■ **Material for the task**:
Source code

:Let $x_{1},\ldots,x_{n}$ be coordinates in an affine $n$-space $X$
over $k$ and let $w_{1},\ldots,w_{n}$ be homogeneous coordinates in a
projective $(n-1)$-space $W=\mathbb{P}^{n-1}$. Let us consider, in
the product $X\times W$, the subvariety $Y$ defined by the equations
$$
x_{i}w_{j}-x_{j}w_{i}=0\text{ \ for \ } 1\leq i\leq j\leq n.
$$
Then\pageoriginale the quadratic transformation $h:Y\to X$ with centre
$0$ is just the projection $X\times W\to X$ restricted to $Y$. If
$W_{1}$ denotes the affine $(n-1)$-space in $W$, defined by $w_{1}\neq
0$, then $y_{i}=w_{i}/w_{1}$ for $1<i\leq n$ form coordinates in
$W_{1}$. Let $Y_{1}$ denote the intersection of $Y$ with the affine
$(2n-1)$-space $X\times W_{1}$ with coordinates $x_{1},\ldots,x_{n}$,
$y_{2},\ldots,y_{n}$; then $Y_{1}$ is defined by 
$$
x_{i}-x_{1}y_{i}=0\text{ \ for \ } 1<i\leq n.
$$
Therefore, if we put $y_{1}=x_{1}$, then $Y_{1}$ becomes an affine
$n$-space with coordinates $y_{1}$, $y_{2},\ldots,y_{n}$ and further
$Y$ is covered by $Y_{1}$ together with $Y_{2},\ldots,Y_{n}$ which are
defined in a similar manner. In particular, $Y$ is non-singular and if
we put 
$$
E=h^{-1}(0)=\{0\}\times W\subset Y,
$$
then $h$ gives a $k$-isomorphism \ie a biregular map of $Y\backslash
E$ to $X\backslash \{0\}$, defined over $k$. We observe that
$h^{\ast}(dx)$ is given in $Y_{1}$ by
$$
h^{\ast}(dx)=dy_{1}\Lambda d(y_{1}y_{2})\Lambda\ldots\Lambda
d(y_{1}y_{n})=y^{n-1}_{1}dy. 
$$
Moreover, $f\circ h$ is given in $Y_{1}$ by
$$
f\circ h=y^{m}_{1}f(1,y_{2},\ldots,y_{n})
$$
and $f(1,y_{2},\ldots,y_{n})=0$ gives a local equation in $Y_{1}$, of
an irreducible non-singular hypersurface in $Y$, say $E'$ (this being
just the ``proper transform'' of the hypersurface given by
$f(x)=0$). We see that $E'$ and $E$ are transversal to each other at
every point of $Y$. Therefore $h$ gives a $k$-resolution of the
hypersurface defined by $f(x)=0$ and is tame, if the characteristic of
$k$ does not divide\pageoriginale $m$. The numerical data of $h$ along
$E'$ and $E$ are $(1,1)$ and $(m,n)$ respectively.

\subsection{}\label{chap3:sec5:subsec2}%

■ **Action item**: The response must be an exact reproduction of all the entries.

■ **Answer box**:
Source code

:Let $x_{1},\ldots,x_{n}$ be coordinates in an affine $n$-space $X$
over $k$ and let $w_{1},\ldots,w_{n}$ be homogeneous coordinates in a
projective $(n-1)$-space $W=\mathbb{P}^{n-1}$. Let us consider, in
the product $X\times W$, the subvariety $Y$ defined by the equations
$$
x_{i}w_{j}-x_{j}w_{i}=0\text{ \ for \ } 1\leq i\leq j\leq n.
$$
Then\pageoriginale the quadratic transformation $h:Y\to X$ with centre
$0$ is just the projection $X\times W\to X$ restricted to $Y$. If
$W_{1}$ denotes the affine $(n-1)$-space in $W$, defined by $w_{1}\neq
0$, then $y_{i}=w_{i}/w_{1}$ for $1<i\leq n$ form coordinates in
$W_{1}$. Let $Y_{1}$ denote the intersection of $Y$ with the affine
$(2n-1)$-space $X\times W_{1}$ with coordinates $x_{1},\ldots,x_{n}$,
$y_{2},\ldots,y_{n}$; then $Y_{1}$ is defined by 
$$
x_{i}-x_{1}y_{i}=0\text{ \ for \ } 1<i\leq n.
$$
Therefore, if we put $y_{1}=x_{1}$, then $Y_{1}$ becomes an affine
$n$-space with coordinates $y_{1}$, $y_{2},\ldots,y_{n}$ and further
$Y$ is covered by $Y_{1}$ together with $Y_{2},\ldots,Y_{n}$ which are
defined in a similar manner. In particular, $Y$ is non-singular and if
we put 
$$
E=h^{-1}(0)=\{0\}\times W\subset Y,
$$
then $h$ gives a $k$-isomorphism \ie a biregular map of $Y\backslash
E$ to $X\backslash \{0\}$, defined over $k$. We observe that
$h^{\ast}(dx)$ is given in $Y_{1}$ by
$$
h^{\ast}(dx)=dy_{1}\Lambda d(y_{1}y_{2})\Lambda\ldots\Lambda
d(y_{1}y_{n})=y^{n-1}_{1}dy. 
$$
Moreover, $f\circ h$ is given in $Y_{1}$ by
$$
f\circ h=y^{m}_{1}f(1,y_{2},\ldots,y_{n})
$$
and $f(1,y_{2},\ldots,y_{n})=0$ gives a local equation in $Y_{1}$, of
an irreducible non-singular hypersurface in $Y$, say $E'$ (this being
just the ``proper transform'' of the hypersurface given by
$f(x)=0$). We see that $E'$ and $E$ are transversal to each other at
every point of $Y$. Therefore $h$ gives a $k$-resolution of the
hypersurface defined by $f(x)=0$ and is tame, if the characteristic of
$k$ does not divide\pageoriginale $m$. The numerical data of $h$ along
$E'$ and $E$ are $(1,1)$ and $(m,n)$ respectively.

\subsection{}\label{chap3:sec5:subsec2}%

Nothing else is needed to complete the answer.